Exercise objective:
Take the listing below and write it out again exactly, skipping any picture that it holds.
------------
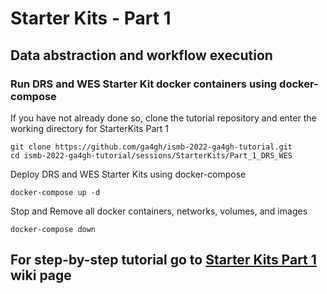 # Starter Kits - Part 1
## Data abstraction and workflow execution

### Run DRS and WES Starter Kit docker containers using docker-compose

If you have not already done so, clone the tutorial repository and enter the working directory for StarterKits Part 1

```
git clone https://github.com/ga4gh/ismb-2022-ga4gh-tutorial.git
cd ismb-2022-ga4gh-tutorial/sessions/StarterKits/Part_1_DRS_WES
```

Deploy DRS and WES Starter Kits using docker-compose

```
docker-compose up -d
```

Stop and Remove all docker containers, networks, volumes, and images

```
docker-compose down
```
## For step-by-step tutorial go to [Starter Kits Part 1](https://github.com/ga4gh/ismb-2022-ga4gh-tutorial/wiki/Starter-Kits-(Part-1-DRS-and-WES)) wiki page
------------
Expected output:
 # Starter Kits - Part 1
## Data abstraction and workflow execution

### Run DRS and WES Starter Kit docker containers using docker-compose

If you have not already done so, clone the tutorial repository and enter the working directory for StarterKits Part 1

```
git clone https://github.com/ga4gh/ismb-2022-ga4gh-tutorial.git
cd ismb-2022-ga4gh-tutorial/sessions/StarterKits/Part_1_DRS_WES
```

Deploy DRS and WES Starter Kits using docker-compose

```
docker-compose up -d
```

Stop and Remove all docker containers, networks, volumes, and images

```
docker-compose down
```
## For step-by-step tutorial go to [Starter Kits Part 1](https://github.com/ga4gh/ismb-2022-ga4gh-tutorial/wiki/Starter-Kits-(Part-1-DRS-and-WES)) wiki page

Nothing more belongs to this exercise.